Last update: 22/09/2003 10:00:58

Objectives

The project objective is to establish the current performance levels of agricultural vehicle braking systems.

Description

This project investigated the current performance levels of agricultural vehicle braking systems. An accident study by the Institute of Agricultural Medicine (AGMED) for the Department highlighted that the in-service braking performance of tractors and trailers may be inadequate. It also emphasised that little is known about the tyre to road adhesion capability of agricultural vehicles.

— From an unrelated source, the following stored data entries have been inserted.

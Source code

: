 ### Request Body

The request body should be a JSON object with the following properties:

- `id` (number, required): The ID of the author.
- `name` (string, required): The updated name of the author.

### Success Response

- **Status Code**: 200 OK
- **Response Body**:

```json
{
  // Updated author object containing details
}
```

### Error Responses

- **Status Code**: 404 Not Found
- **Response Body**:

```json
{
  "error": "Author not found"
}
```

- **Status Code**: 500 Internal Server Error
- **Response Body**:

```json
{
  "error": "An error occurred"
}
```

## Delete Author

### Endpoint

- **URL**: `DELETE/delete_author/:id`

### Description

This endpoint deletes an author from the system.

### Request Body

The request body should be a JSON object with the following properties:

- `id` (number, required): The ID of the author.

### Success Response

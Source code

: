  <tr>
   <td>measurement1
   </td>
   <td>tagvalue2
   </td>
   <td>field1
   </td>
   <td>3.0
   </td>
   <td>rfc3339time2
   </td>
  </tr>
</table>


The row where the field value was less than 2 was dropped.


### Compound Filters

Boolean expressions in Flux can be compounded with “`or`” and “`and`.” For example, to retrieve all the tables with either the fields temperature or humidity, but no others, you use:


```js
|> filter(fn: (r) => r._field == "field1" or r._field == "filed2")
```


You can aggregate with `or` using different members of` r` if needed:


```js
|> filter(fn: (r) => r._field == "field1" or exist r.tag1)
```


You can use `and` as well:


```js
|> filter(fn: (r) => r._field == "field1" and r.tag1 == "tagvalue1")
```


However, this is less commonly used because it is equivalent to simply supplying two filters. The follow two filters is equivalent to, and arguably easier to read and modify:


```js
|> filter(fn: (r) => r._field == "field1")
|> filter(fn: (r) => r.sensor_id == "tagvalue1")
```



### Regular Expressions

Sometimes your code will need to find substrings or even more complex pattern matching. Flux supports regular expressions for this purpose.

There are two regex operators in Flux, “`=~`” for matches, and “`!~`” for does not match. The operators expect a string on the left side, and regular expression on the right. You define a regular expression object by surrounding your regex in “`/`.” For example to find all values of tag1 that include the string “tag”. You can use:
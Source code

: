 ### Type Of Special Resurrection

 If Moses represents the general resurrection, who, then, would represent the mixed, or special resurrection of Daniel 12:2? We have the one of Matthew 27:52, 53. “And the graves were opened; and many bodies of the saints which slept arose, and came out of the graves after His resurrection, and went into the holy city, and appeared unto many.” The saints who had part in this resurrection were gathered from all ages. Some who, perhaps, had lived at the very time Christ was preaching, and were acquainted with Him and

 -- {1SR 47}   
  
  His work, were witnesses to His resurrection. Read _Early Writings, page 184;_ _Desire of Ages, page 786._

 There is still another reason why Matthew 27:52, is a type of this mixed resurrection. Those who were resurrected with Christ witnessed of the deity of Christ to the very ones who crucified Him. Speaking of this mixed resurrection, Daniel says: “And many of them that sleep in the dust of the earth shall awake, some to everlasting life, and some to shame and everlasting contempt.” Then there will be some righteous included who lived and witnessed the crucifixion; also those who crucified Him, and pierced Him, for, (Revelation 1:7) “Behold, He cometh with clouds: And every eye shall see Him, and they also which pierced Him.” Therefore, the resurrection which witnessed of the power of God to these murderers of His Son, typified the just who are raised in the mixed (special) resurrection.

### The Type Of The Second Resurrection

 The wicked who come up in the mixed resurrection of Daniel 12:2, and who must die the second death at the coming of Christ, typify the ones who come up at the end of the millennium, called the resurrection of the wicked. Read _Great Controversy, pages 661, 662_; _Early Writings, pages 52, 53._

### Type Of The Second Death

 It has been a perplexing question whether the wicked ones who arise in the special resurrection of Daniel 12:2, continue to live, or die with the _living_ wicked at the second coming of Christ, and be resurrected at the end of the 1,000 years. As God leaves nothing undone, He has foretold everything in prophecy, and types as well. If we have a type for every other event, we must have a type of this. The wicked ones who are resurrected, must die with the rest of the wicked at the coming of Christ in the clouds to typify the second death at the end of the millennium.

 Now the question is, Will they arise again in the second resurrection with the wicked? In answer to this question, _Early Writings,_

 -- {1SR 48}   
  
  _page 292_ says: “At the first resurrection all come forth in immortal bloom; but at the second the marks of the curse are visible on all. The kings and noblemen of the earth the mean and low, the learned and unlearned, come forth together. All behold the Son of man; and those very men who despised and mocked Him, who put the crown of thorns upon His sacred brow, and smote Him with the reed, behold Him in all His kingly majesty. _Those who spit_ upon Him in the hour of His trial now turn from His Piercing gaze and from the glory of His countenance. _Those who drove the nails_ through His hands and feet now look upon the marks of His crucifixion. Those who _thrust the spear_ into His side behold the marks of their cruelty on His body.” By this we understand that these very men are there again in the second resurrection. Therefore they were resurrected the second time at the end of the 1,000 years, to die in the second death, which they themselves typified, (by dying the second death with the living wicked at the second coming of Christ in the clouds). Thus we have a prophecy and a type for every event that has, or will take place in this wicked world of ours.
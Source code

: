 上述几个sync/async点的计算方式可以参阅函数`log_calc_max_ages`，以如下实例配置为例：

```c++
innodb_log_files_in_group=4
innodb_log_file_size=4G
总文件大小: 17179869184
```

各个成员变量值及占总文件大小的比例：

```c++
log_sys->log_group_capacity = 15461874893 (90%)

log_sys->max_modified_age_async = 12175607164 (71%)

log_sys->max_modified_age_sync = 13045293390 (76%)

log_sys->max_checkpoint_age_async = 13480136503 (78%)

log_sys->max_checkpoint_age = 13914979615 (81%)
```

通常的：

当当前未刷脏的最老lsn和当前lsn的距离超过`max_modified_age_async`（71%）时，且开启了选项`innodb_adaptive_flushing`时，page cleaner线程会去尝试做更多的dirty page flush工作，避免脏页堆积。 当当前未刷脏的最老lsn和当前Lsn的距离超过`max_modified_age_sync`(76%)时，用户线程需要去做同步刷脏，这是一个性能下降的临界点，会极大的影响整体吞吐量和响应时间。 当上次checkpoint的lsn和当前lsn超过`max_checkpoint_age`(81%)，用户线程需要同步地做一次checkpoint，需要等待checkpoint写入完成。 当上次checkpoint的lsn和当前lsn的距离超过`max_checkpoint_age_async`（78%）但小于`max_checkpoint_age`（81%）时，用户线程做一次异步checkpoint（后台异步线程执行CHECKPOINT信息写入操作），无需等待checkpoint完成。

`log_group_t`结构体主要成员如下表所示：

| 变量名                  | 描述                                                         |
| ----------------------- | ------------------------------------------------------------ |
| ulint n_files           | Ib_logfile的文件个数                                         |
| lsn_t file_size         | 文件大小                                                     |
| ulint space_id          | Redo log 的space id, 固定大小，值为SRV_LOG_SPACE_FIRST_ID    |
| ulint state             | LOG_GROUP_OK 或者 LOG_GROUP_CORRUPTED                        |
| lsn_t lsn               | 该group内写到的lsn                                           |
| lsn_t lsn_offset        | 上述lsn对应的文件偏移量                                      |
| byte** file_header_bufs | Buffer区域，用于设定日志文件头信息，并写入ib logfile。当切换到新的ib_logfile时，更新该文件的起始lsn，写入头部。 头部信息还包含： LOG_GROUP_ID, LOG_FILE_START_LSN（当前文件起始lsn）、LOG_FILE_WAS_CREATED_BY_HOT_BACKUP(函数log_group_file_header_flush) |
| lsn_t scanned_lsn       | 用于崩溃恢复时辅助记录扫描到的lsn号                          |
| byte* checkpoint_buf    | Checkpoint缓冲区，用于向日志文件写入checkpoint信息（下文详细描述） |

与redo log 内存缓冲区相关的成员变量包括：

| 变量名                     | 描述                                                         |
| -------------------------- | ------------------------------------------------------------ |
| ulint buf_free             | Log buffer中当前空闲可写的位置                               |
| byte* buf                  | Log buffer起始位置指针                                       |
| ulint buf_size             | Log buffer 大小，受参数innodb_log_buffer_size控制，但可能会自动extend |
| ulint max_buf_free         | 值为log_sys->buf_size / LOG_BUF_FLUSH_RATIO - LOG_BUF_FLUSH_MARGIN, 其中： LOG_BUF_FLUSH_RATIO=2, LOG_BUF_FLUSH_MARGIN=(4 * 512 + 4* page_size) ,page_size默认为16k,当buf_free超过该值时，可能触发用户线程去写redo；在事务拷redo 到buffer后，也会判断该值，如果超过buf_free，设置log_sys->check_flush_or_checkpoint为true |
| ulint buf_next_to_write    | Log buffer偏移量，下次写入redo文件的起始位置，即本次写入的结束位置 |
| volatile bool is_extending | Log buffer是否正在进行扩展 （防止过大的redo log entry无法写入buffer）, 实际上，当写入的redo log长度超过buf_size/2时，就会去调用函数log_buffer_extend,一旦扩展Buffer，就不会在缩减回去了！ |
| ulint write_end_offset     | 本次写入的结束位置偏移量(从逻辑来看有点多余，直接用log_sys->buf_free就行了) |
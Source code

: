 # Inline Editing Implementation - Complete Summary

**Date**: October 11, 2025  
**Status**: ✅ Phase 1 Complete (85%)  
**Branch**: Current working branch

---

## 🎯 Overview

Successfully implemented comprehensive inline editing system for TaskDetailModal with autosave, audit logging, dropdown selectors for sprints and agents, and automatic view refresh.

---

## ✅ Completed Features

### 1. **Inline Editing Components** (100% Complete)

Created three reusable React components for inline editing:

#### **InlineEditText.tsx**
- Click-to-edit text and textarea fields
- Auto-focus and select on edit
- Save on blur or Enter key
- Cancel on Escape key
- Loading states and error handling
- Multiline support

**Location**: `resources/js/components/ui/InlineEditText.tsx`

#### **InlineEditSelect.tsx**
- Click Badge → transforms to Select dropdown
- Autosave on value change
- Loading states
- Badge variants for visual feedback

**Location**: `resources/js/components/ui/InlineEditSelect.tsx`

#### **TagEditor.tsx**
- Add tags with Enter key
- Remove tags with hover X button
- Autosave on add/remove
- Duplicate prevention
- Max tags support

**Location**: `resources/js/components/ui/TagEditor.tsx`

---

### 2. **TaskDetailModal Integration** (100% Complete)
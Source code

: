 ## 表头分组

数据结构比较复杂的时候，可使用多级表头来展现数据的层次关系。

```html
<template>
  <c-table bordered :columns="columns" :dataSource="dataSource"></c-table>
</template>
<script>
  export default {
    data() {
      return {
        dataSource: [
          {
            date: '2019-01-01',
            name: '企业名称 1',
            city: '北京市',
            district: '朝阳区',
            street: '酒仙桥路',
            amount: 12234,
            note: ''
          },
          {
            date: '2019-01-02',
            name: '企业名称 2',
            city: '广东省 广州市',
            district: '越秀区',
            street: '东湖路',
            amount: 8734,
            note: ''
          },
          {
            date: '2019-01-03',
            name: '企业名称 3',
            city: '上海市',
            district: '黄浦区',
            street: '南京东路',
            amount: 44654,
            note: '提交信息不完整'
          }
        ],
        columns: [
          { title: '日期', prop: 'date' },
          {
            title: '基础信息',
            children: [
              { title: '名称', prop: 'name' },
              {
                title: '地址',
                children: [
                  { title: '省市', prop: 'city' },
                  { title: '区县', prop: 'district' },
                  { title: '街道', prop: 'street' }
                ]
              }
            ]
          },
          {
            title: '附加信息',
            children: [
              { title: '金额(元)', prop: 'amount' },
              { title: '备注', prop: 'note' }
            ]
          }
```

There has been a growth in 'high-speed tractors', with design speeds as high as 65 kph, but these are often used with trailers with inadequate braking systems for this application.

Contractor(s)

QinetiQ
Ively Road, Farnborough, Hampshire, GU14 0LX
+44(0)8700 100 942

Contract details

Cost to the Department: £121,810.00

Actual start date: 24 August 1998

Actual completion date: 19 September 2001

Publication(s)

DERA/LSA/LVPS 34/16/6/1. Agricultural Vehicles Braking Systems. Stage 1
Author: DERA / QinetiQ
Publication date: 01/10/2000
Unpublished
Source: Contact: phil.stout@dft.gsi.gov.uk

DERA/LSA/LVPS 34/13/6. Agricultural Vehicles Braking Systems. Summary Report
Author: DERA / QinetiQ
Publication date: 01/06/2001
Unpublished
Source: Contact: phil.stout@dft.gsi.gov.uk

Summary of results

  1. Results indicate that the braking performance of agricultural tractors meet legal requirements at the time of manufacture. A series of tests were conducted with two different tractors and two different trailers. These included Type "O" performance tests in accordance with European Directive 76/432/EEC (Agricultural Vehicles) and Directive 98/12/EC (Motor Vehicles), parking brake assessment, a lane change manoeuvre and a subjective handling assessment on various terrain. A brake fade test was also carried out. However, the in-service performance is not always maintained and leads to some vehicles braking performance being substantially less effective than the type approval requirements. The results also highlighted that the in-service braking performance of a considerable number of agricultural trailers failed to meet legal minimum requirements.